### PROMPT:
Among the entries below, how many lines have the string "corollary" in them? Only the number should be given.

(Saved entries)
##########

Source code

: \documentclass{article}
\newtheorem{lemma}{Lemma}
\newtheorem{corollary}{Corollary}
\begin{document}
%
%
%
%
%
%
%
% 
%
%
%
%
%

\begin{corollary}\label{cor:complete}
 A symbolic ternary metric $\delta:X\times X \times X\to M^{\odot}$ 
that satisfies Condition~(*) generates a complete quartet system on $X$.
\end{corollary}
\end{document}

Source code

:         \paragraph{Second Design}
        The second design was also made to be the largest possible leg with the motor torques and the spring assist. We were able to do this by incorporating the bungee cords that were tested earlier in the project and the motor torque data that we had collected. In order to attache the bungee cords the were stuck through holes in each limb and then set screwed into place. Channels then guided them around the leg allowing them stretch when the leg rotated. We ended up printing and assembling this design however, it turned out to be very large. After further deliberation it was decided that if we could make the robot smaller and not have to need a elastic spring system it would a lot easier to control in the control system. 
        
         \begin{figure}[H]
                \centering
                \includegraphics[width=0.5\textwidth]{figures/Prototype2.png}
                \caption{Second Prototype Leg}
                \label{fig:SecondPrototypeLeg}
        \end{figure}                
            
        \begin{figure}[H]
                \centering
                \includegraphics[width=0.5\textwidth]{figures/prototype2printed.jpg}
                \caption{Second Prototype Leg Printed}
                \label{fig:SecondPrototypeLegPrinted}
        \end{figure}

##########

### EXPECTED ANSWER:
3